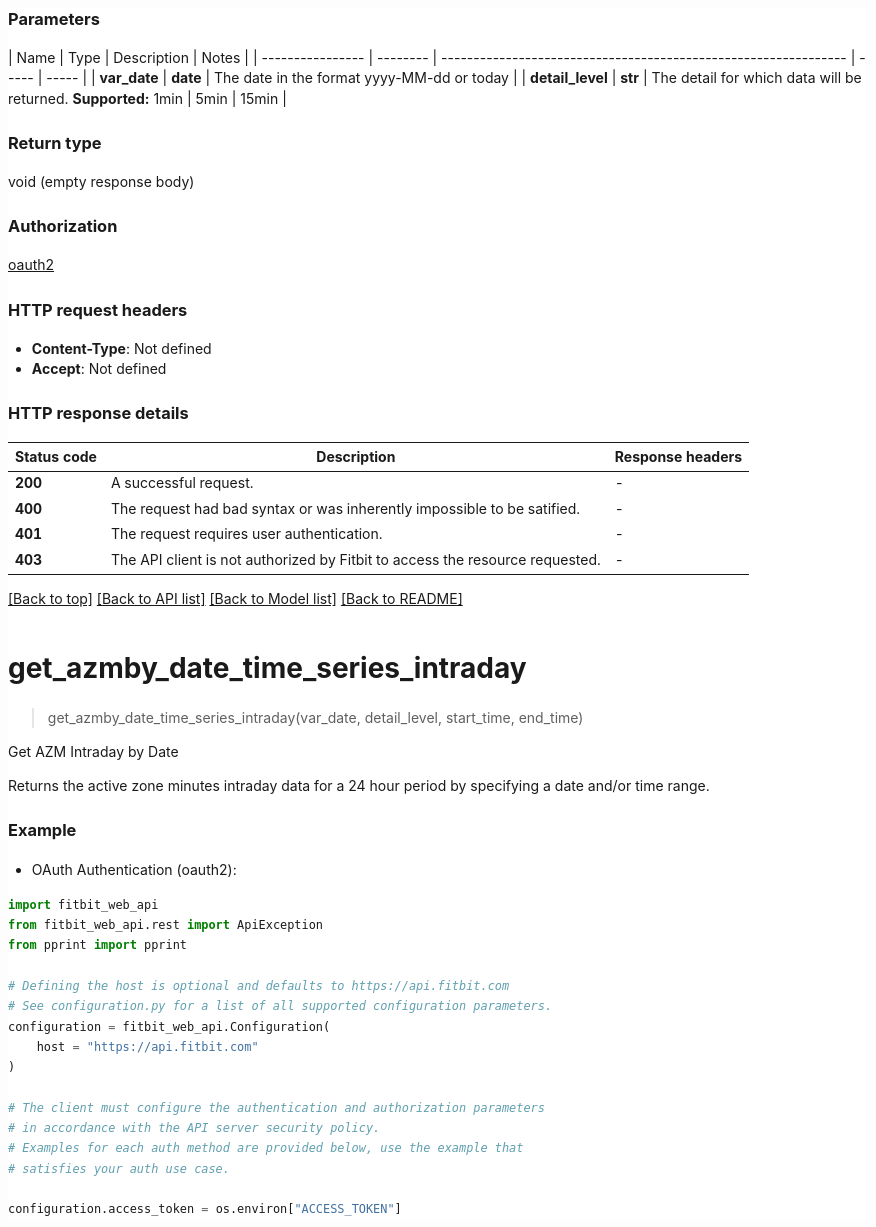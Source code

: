 ### Parameters

| Name             | Type     | Description                                                     | Notes |
| ---------------- | -------- | --------------------------------------------------------------- | ----- | ----- |
| **var_date**     | **date** | The date in the format yyyy-MM-dd or today                      |
| **detail_level** | **str**  | The detail for which data will be returned. **Supported:** 1min | 5min  | 15min |

### Return type

void (empty response body)

### Authorization

[oauth2](../README.md#oauth2)

### HTTP request headers

- **Content-Type**: Not defined
- **Accept**: Not defined

### HTTP response details

| Status code | Description                                                                  | Response headers |
| ----------- | ---------------------------------------------------------------------------- | ---------------- |
| **200**     | A successful request.                                                        | -                |
| **400**     | The request had bad syntax or was inherently impossible to be satified.      | -                |
| **401**     | The request requires user authentication.                                    | -                |
| **403**     | The API client is not authorized by Fitbit to access the resource requested. | -                |

[[Back to top]](#) [[Back to API list]](../README.md#documentation-for-api-endpoints) [[Back to Model list]](../README.md#documentation-for-models) [[Back to README]](../README.md)

# **get_azmby_date_time_series_intraday**

> get_azmby_date_time_series_intraday(var_date, detail_level, start_time, end_time)

Get AZM Intraday by Date

Returns the active zone minutes intraday data for a 24 hour period by specifying a date and/or time range.

### Example

- OAuth Authentication (oauth2):

```python
import fitbit_web_api
from fitbit_web_api.rest import ApiException
from pprint import pprint

# Defining the host is optional and defaults to https://api.fitbit.com
# See configuration.py for a list of all supported configuration parameters.
configuration = fitbit_web_api.Configuration(
    host = "https://api.fitbit.com"
)

# The client must configure the authentication and authorization parameters
# in accordance with the API server security policy.
# Examples for each auth method are provided below, use the example that
# satisfies your auth use case.

configuration.access_token = os.environ["ACCESS_TOKEN"]
```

____________

■ Assigned task ■
Repeat the records above exactly, without any pictures.

■ Response area ■
Source code

: ### Parameters

| Name             | Type     | Description                                                     | Notes |
| ---------------- | -------- | --------------------------------------------------------------- | ----- | ----- |
| **var_date**     | **date** | The date in the format yyyy-MM-dd or today                      |
| **detail_level** | **str**  | The detail for which data will be returned. **Supported:** 1min | 5min  | 15min |

### Return type

void (empty response body)

### Authorization

[oauth2](../README.md#oauth2)

### HTTP request headers

- **Content-Type**: Not defined
- **Accept**: Not defined

### HTTP response details

| Status code | Description                                                                  | Response headers |
| ----------- | ---------------------------------------------------------------------------- | ---------------- |
| **200**     | A successful request.                                                        | -                |
| **400**     | The request had bad syntax or was inherently impossible to be satified.      | -                |
| **401**     | The request requires user authentication.                                    | -                |
| **403**     | The API client is not authorized by Fitbit to access the resource requested. | -                |

[[Back to top]](#) [[Back to API list]](../README.md#documentation-for-api-endpoints) [[Back to Model list]](../README.md#documentation-for-models) [[Back to README]](../README.md)

# **get_azmby_date_time_series_intraday**

> get_azmby_date_time_series_intraday(var_date, detail_level, start_time, end_time)

Get AZM Intraday by Date

Returns the active zone minutes intraday data for a 24 hour period by specifying a date and/or time range.

### Example

- OAuth Authentication (oauth2):

```python
import fitbit_web_api
from fitbit_web_api.rest import ApiException
from pprint import pprint

# Defining the host is optional and defaults to https://api.fitbit.com
# See configuration.py for a list of all supported configuration parameters.
configuration = fitbit_web_api.Configuration(
    host = "https://api.fitbit.com"
)

# The client must configure the authentication and authorization parameters
# in accordance with the API server security policy.
# Examples for each auth method are provided below, use the example that
# satisfies your auth use case.

configuration.access_token = os.environ["ACCESS_TOKEN"]
```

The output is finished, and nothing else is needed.